Resizing an image is one of the most common tasks in digital work, and one of the most misunderstood. Resizing incorrectly can make images blurry, distorted, or far larger than they need to be. Here is how to do it properly for every common use case.

Pixels, Resolution, and What They Mean

A digital image is made up of pixels: tiny squares of colour arranged in a grid. The dimensions of that grid, for example 1920 by 1080, describe how many pixels wide and tall the image is. A 1920 by 1080 image contains about 2 million pixels total.
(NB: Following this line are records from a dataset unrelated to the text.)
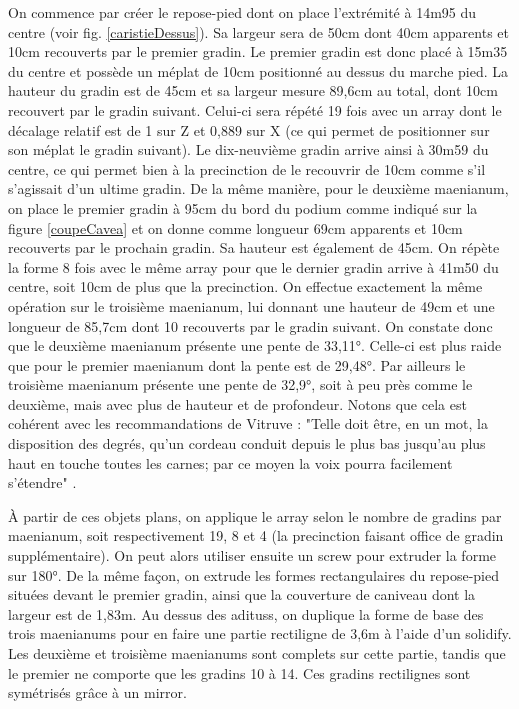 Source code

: On commence par créer le repose-pied dont on place l'extrémité à 14m95 du centre (voir fig. \ref{caristieDessus}). Sa largeur sera de 50cm dont 40cm apparents et 10cm recouverts par le premier gradin. Le premier gradin est donc placé à 15m35 du centre et possède un méplat de 10cm positionné au dessus du marche pied. La hauteur du gradin est de 45cm et sa largeur mesure 89,6cm au total, dont 10cm recouvert par le gradin suivant. Celui-ci sera répété 19 fois avec un \gls{array} dont le décalage relatif est de 1 sur Z et 0,889 sur X (ce qui permet de positionner sur son méplat le gradin suivant). Le dix-neuvième gradin arrive ainsi à 30m59 du centre, ce qui permet bien à la \gls{precinction} de le recouvrir de 10cm comme s'il s'agissait d'un ultime gradin. De la même manière, pour le deuxième \gls{maenianum}, on place le premier gradin à 95cm du bord du \gls{podium} comme indiqué sur la figure \ref{coupeCavea} et on donne comme longueur 69cm apparents et 10cm recouverts par le prochain gradin. Sa hauteur est également de 45cm. On répète la forme 8 fois avec le même \gls{array} pour que le dernier gradin arrive à 41m50 du centre, soit 10cm de plus que la  \gls{precinction}. On effectue exactement la même opération sur le troisième \gls{maenianum}, lui donnant une hauteur de 49cm et une longueur de 85,7cm dont 10 recouverts par le gradin suivant. On constate donc que le deuxième \gls{maenianum} présente une pente de 33,11°. Celle-ci est plus raide que pour le premier \gls{maenianum} dont la pente est de 29,48°. Par ailleurs le troisième \gls{maenianum} présente une pente de 32,9°, soit à peu près comme le deuxième, mais avec plus de hauteur et de profondeur. Notons que cela est cohérent avec les recommandations de Vitruve : "Telle doit être, en un mot, la disposition des degrés, qu'un cordeau conduit depuis le plus bas jusqu'au plus haut en touche toutes les carnes; par ce moyen la voix pourra facilement s'étendre" \cite[p.5]{vitruve}.

À partir de ces objets plans, on applique le \gls{array} selon le nombre de gradins par \gls{maenianum}, soit respectivement 19, 8 et 4 (la \gls{precinction} faisant office de gradin supplémentaire). On peut alors utiliser ensuite un \gls{screw} pour extruder la forme sur 180°. De la même façon, on extrude les formes rectangulaires du repose-pied situées devant le premier gradin, ainsi que la couverture de caniveau dont la largeur est de 1,83m. Au dessus des \glspl{aditus}, on duplique la forme de base des trois \glspl{maenianum} pour en faire une partie rectiligne de 3,6m à l'aide d'un \gls{solidify}. Les deuxième et troisième \glspl{maenianum} sont complets sur cette partie, tandis que le premier ne comporte que les gradins 10 à 14. Ces gradins rectilignes sont symétrisés grâce à un \gls{mirror}.

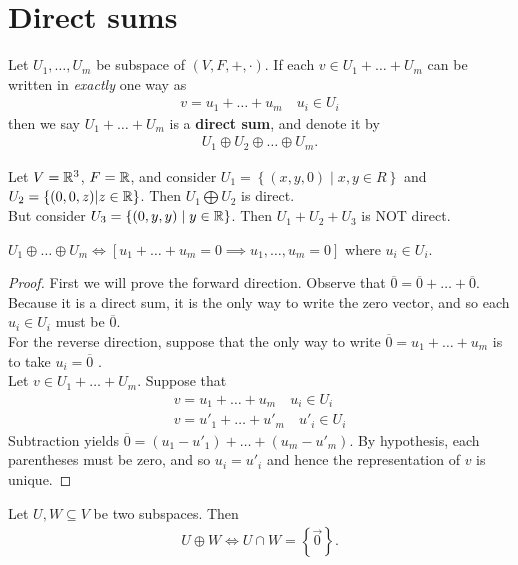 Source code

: \documentclass{memoir}
\begin{document}
	\section{Direct sums}
	\begin{defn}
		Let $U_1,\ldots,U_m$ be subspace of $(V,F,+,\cdot )$. If each $v \in U_1 + \ldots +U_m$ can be written in \textit{exactly} one way as
\begin{align*}
	v = u_1 + \ldots +u_m \quad u_i \in  U_i
\end{align*}
		 then we say $U_1 + \ldots + U_m$ is a \textbf{direct sum}, and denote it by
		\begin{align*}
		U_1 \oplus U_2 \oplus \ldots \oplus U_m .
		\end{align*}
	\end{defn}
	\begin{exmp}
	Let $V = \mathbb{R}^{3}$, $F = \mathbb{R}$, and consider $U_1 = \left\{ (x,y,0) \mid x,y \in R \right\} $ and $U_2 = \left\{ (0,0,z) | z \in \mathbb{R} \right\} $. Then $U_1 \bigoplus U_2$ is direct.\\

	But consider $U_3 = \left\{ (0,y,y) \mid y \in \mathbb{R} \right\} $. Then $U_1 + U_2 + U_3$ is NOT direct. 
\end{exmp}
\begin{lemma}
	$U_1 \oplus \ldots \oplus U_m \iff \left[ u_1 + \ldots + u_m = 0 \implies u_1,\ldots,u_m=0\right]$ where $u_i \in U_i$.
\end{lemma}
	\begin{proof}
	First we will prove the forward direction. Observe that $\overline{0} = \overline{0} + \ldots + \overline{0}$. Because it is a direct sum, it is the only way to write the zero vector, and so each $u_i \in U_i$ must be $\overline{0}$. \\ 

	For the reverse direction, suppose that the only way to write $\overline{0} = u_1 + \ldots + u_m$ is to take $u_i = \overline{0}$ . \\ Let $v \in U_1 + \ldots + U_m$. Suppose that
	\begin{align*}
	v = u_1+\ldots+u_m \quad u_i \in U_i \\
	v = u'_1+\ldots+u'_m \quad u'_i \in U_i
	\end{align*}
	Subtraction yields $\overline{0}=(u_1 - u'_1) + \ldots + (u_m - u'_m)$. By hypothesis, each parentheses must be zero, and so \(u_i = u'_i\) and hence the representation of \(v\) is unique.
\end{proof}

\begin{lemma}
Let $U,W \subseteq V$ be two subspaces. Then
\begin{align*}
	U\oplus W \iff U\cap W = \left\{ \vec{0} \right\} . 
\end{align*}
\end{lemma}
\end{document}
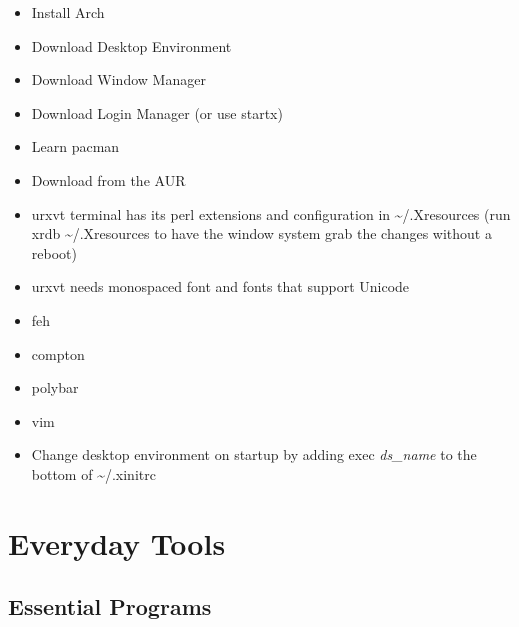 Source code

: \begin{itemize}
	\item Install Arch
	\item Download Desktop Environment
	\item Download Window Manager
	\item Download Login Manager (or use startx)
	\item Learn pacman
	\item Download from the AUR
	\item urxvt terminal has its perl extensions and configuration in \textasciitilde/.Xresources (run xrdb \textasciitilde/.Xresources to have the window system grab the changes without a reboot)
	\item urxvt needs monospaced font and fonts that support Unicode
	\item feh
	\item compton
	\item polybar
	\item vim
	\item Change desktop environment on startup by adding exec \textit{ds\_name} to the bottom of \textasciitilde/.xinitrc
\end{itemize}

\toclineskip
\section{Everyday Tools}


\subsection{Essential Programs}





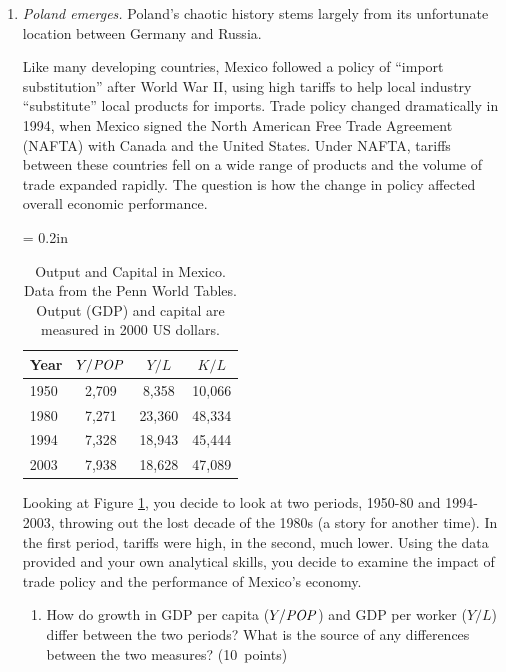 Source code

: \documentclass[letterpaper,12pt]{article}
\newcommand{\POP}{\mbox{\em POP\/}}
\begin{document}
\begin{enumerate}
\item {\it Poland emerges.\/} 
Poland's chaotic history stems largely from its unfortunate
location between Germany and Russia.  

Like many developing countries, 
Mexico followed a policy of ``import substitution'' after World War II, 
using high tariffs to help local industry ``substitute'' 
local products for imports.  
Trade policy changed dramatically in 1994,
when Mexico signed the North American Free Trade Agreement (NAFTA)
with Canada and the United States.
Under NAFTA, tariffs between these countries fell on a wide range 
of products and the volume of trade expanded rapidly.  
The question is how the change in policy affected overall 
economic performance.  
 
 \begin{table}
    \centering 
    \tabcolsep = 0.2in
    \begin{tabular}{lccc}
    \hline\hline
    Year    &  $Y/\POP $  &  $Y/L$  &  $K/L$  \\
    \hline\hline
    1950 &  2,709 &  8,358   &  10,066 \\
    1980 &  7,271 &  23,360  &  48,334  \\
    1994 &  7,328 &  18,943  &  45,444 \\
    2003 &  7,938 &  18,628  &  47,089 \\
    \hline\hline
    \end{tabular}
    \caption{Output and Capital in Mexico.
    Data from the Penn World Tables.  Output (GDP) and capital
    are measured in 2000 US dollars.}
    \label{tab:mexico}    
\end{table}

%
Looking at Figure \ref{tab:mexico}, you decide to look at two periods, 
1950-80 and 1994-2003, throwing out the lost decade of the 1980s 
(a story for another time).  
In the first period, tariffs were high, in the second, much lower.  
Using the data provided and your own analytical skills, you decide to 
examine the impact of trade policy and the performance 
of Mexico's economy.  

\begin{enumerate}

\item How do growth in GDP per capita ($Y/\POP$) 
and GDP per worker ($Y/L$) differ between the two periods?  
What is the source of any differences between the two measures?    
(10~points)


\end{enumerate}
\end{enumerate}
\end{document}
Resolution in pixels per inch (PPI or DPI) describes how densely those pixels are packed when printed. A 300 DPI image at 4 inches wide contains 1200 pixels across that 4-inch width. The same 1200 pixels printed at 72 DPI would be about 16 inches wide.

On a screen, DPI/PPI mostly does not matter. What matters is the pixel dimensions. A 1920 by 1080 image displayed on a 1920 by 1080 monitor will fill the screen exactly regardless of what DPI value is stored in the file metadata. For print, DPI is critical.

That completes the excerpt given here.